Imagine receiving a text message informing you that your favorite shop around the corner is selling its wares at 50% of the retail price. You immediately call your friends to share the good news. Good service, great deal and, best of all, it is free!
If advertisers and marketers play their cards right, this could well be the future of marketing. And the dawn of this new age is already close at hand, literally. According to Neil Montefiore, CEO of Singapore-based mobile phone operator MobileOne (M1), within a month of the launch of its location-based advertising in October last year, M1 had delivered over a million text messages.
With the company adding that the opt-out rate for such services is less than 0.4%, it appears that the willingness of customers to participate could revolutionize the way mobile phone companies and advertisers maximize the potential of mobile phones.

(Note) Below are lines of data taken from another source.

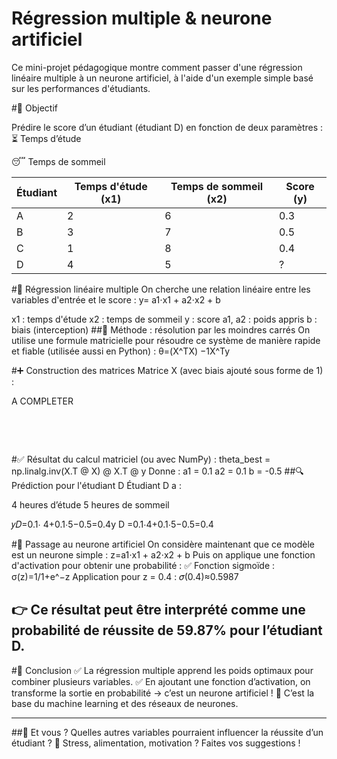 # Régression multiple & neurone artificiel
Ce mini-projet pédagogique montre comment passer d'une régression linéaire multiple à un neurone artificiel, à l'aide d'un exemple simple basé sur les performances d'étudiants.

#🎯 Objectif

Prédire le score d’un étudiant (étudiant D) en fonction de deux paramètres :
⏳ Temps d’étude

😴 Temps de sommeil

| Étudiant | Temps d'étude (x1) | Temps de sommeil (x2) | Score (y) |
| -------- | ------------------ | --------------------- | --------- |
| A        | 2                  | 6                     | 0.3       |
| B        | 3                  | 7                     | 0.5       |
| C        | 1                  | 8                     | 0.4       |
| D        | 4                  | 5                     | ?         |

#🧮 Régression linéaire multiple
On cherche une relation linéaire entre les variables d'entrée et le score :
y= a1⋅x1 + a2⋅x2 + b

x1 : temps d'étude
x2 : temps de sommeil
y : score
a1, a2 : poids appris
b : biais (interception)
##📐 Méthode : résolution par les moindres carrés
On utilise une formule matricielle pour résoudre ce système de manière rapide et fiable (utilisée aussi en Python) :
θ=(X^TX) −1X^Ty

#➕ Construction des matrices
Matrice X (avec biais ajouté sous forme de 1) :

A COMPLETER
​
​
  
​

  
​
 

#✅ Résultat du calcul matriciel (ou avec NumPy) :
theta_best = np.linalg.inv(X.T @ X) @ X.T @ y
Donne :
a1 = 0.1
a2 = 0.1
b = -0.5
##🔍 Prédiction pour l'étudiant D
Étudiant D a :

4 heures d’étude
5 heures de sommeil

𝑦𝐷=0.1⋅ 4+0.1⋅5−0.5=0.4y D
=0.1⋅4+0.1⋅5−0.5=0.4

#🧠 Passage au neurone artificiel
On considère maintenant que ce modèle est un neurone simple :
z=a1⋅x1 + a2⋅x2 + b
​Puis on applique une fonction d'activation pour obtenir une probabilité :
✅ Fonction sigmoïde :
σ(z)=1/1+e^−z
Application pour z = 0.4 :
𝜎(0.4)≈0.5987

👉 Ce résultat peut être interprété comme une probabilité de réussite de 59.87% pour l’étudiant D.
--------------------------------------------------------------------------------------------------------------------
#📌 Conclusion
✅ La régression multiple apprend les poids optimaux pour combiner plusieurs variables.
✅ En ajoutant une fonction d’activation, on transforme la sortie en probabilité → c’est un neurone artificiel !
🧠 C’est la base du machine learning et des réseaux de neurones.

--------------------------------------------------------------------------------------------------------------------

##💬 Et vous ?
Quelles autres variables pourraient influencer la réussite d’un étudiant ? 💭
Stress, alimentation, motivation ? Faites vos suggestions !
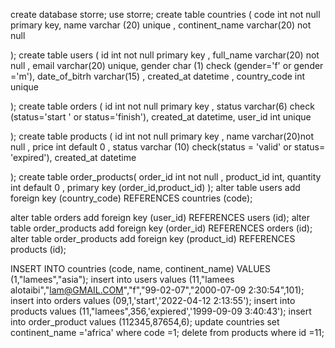 create database storre;
use storre;
create table countries (
code  int not null primary key,
name varchar (20) unique ,
continent_name varchar(20) not null

);
create table users (
id int not null primary key ,
full_name varchar(20) not null ,
email varchar(20) unique,
gender char (1) check (gender='f' or gender ='m'),
date_of_bitrh varchar(15) ,
created_at datetime  ,
country_code int unique

);
create table orders (
id int not null primary key  ,
status varchar(6) check (status='start ' or status='finish'),
created_at datetime,
user_id int unique

);
create table products (
id int not null primary key ,
name varchar(20)not null ,
price int default 0 ,
status varchar (10) check(status = 'valid' or status= 'expired'),
created_at datetime 

);
create table order_products(
order_id int not null ,
product_id int,
quantity int default 0 ,
 primary key (order_id,product_id)
);
alter table users 
add foreign key (country_code) REFERENCES countries (code);

alter table orders 
add foreign key (user_id) REFERENCES users (id);
alter table order_products 
add foreign key (order_id) REFERENCES orders (id);
alter table order_products 
add foreign key (product_id) REFERENCES products (id);


INSERT INTO countries (code, name, continent_name)
VALUES (1,"lamees","asia");
insert into users 
values (11,"lamees alotaibi","lam@GMAIL.COM","f","99-02-07","2000-07-09 2:30:54",101);
insert into orders
values  (09,1,'start','2022-04-12 2:13:55');
insert into products
values  (11,"lamees",356,'expiered','1999-09-09 3:40:43');
insert into order_product
values  (112345,87654,6);
update countries
set continent_name ='africa'
where code =1;
delete from products where id =11;



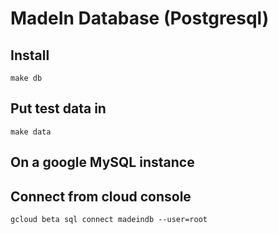 # MadeIn Database (Postgresql)


## Install

    make db

## Put test data in

    make data

## On a google MySQL instance

## Connect from cloud console
    
    gcloud beta sql connect madeindb --user=root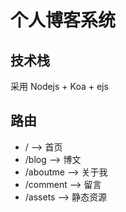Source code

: # 个人博客系统

## 技术栈
采用 Nodejs + Koa + ejs

## 路由
* / --> 首页
* /blog --> 博文
* /aboutme --> 关于我
* /comment --> 留言
* /assets --> 静态资源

However, such forms of advertising could well turn subscribers off as the flurry of text messages becomes more of a nuisance than a value-added service. Concerns over the issue of privacy tied to location-based advertising are another factor that could prevent this advertising medium to fall short of its potential. Advertisers in Singapore are wary of these challenges and are adopting a wait-and-see approach before they pour more advertising dollars into the domain of mobile advertising.
Mobile marketing offers another dimension to advertisers and customers who are increasingly looking for more personalized and value-added information. Rather than supplant traditional marketing, it will likely become a key part of the marketing mix used to reach consumers–in Singapore, in Asia, and around the world.